__WHAT TO PRODUCE__. Only a slice of the listing below is wanted. Retype the lines from the one containing "Last Result |" through the one containing "with seats probability", exactly, both ends included.

__GIVEN ENTRIES__.

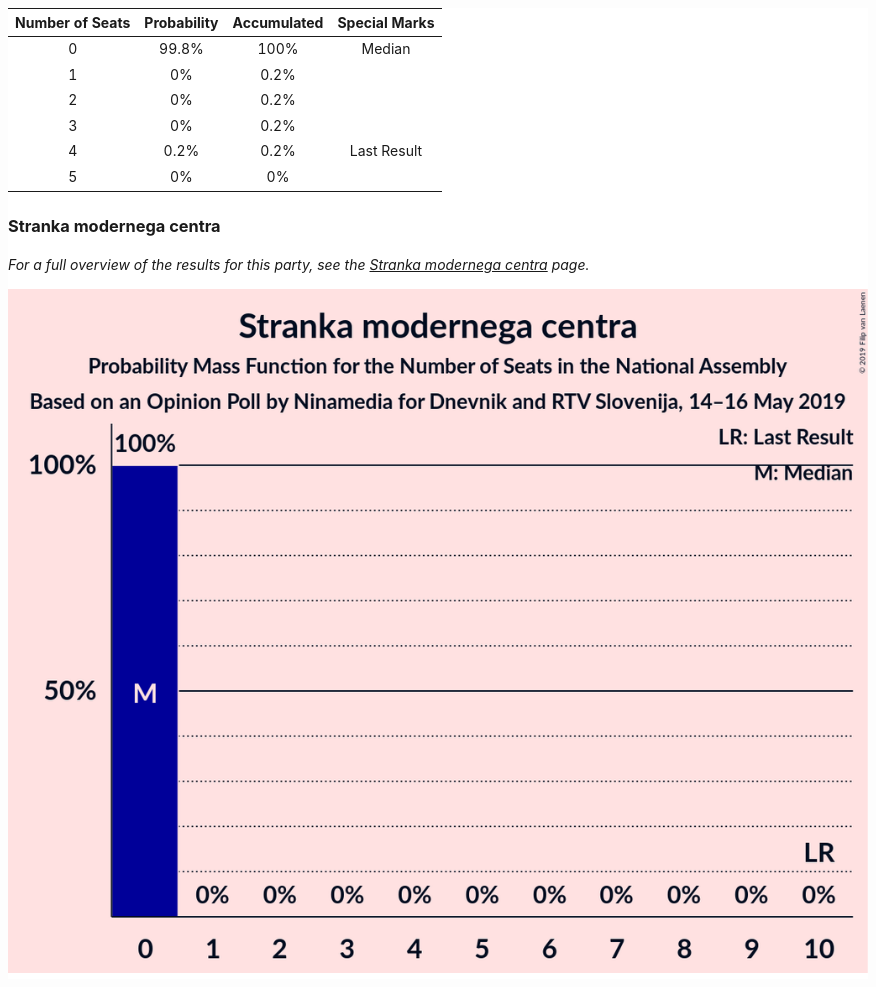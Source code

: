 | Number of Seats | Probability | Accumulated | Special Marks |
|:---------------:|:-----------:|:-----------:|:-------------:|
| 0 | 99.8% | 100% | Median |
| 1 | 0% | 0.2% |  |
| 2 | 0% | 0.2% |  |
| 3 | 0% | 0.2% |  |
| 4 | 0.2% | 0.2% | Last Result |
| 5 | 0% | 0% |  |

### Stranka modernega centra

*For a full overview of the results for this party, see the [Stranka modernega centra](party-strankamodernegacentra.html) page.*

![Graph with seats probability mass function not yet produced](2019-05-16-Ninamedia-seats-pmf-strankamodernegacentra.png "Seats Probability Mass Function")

...

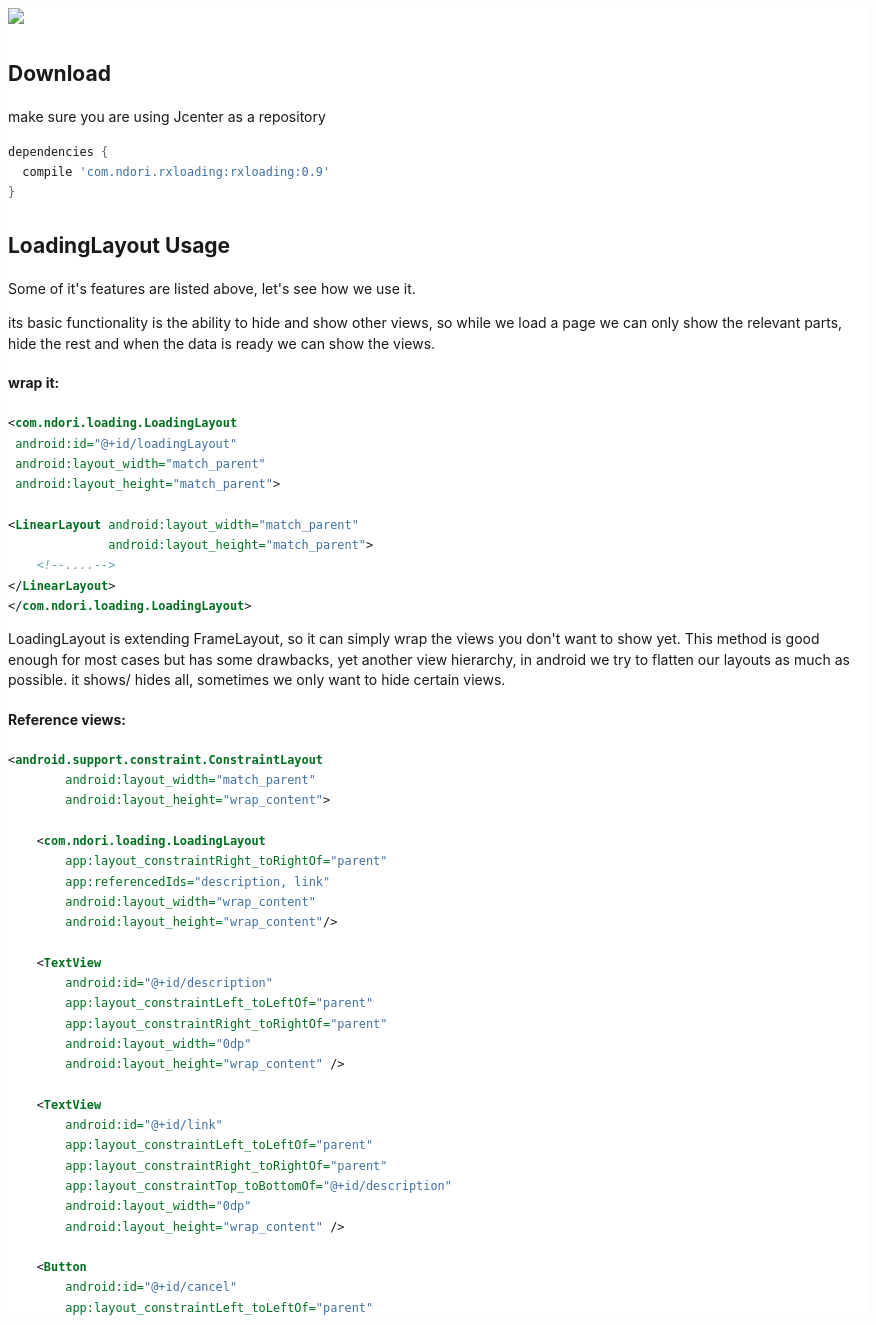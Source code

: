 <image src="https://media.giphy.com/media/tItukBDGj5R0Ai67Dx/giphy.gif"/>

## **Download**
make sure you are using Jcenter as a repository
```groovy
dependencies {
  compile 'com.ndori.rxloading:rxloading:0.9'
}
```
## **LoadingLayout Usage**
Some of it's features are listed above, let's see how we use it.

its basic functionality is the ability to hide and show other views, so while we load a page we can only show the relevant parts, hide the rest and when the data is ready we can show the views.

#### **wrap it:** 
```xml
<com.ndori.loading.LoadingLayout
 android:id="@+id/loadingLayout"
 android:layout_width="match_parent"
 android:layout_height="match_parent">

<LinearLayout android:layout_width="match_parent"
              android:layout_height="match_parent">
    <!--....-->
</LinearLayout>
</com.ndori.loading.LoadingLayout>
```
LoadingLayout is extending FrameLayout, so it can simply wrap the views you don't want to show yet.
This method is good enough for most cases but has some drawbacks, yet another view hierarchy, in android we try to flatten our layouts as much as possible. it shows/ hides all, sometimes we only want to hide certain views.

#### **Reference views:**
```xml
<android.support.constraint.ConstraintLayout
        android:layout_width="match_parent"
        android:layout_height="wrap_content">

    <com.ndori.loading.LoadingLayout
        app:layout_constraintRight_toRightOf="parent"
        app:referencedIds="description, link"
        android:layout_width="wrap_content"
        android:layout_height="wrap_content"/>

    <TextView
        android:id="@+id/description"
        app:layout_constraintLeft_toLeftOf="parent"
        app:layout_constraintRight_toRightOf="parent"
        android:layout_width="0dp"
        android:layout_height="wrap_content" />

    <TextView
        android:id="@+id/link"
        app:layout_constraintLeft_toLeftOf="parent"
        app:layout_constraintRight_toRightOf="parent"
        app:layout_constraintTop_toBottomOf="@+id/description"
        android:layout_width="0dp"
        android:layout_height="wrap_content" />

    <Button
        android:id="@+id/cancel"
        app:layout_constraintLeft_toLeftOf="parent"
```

__ANSWER FOR THIS EXERCISE__.
| 4 | 0.2% | 0.2% | Last Result |
| 5 | 0% | 0% |  |

### Stranka modernega centra

*For a full overview of the results for this party, see the [Stranka modernega centra](party-strankamodernegacentra.html) page.*

![Graph with seats probability mass function not yet produced](2019-05-16-Ninamedia-seats-pmf-strankamodernegacentra.png "Seats Probability Mass Function")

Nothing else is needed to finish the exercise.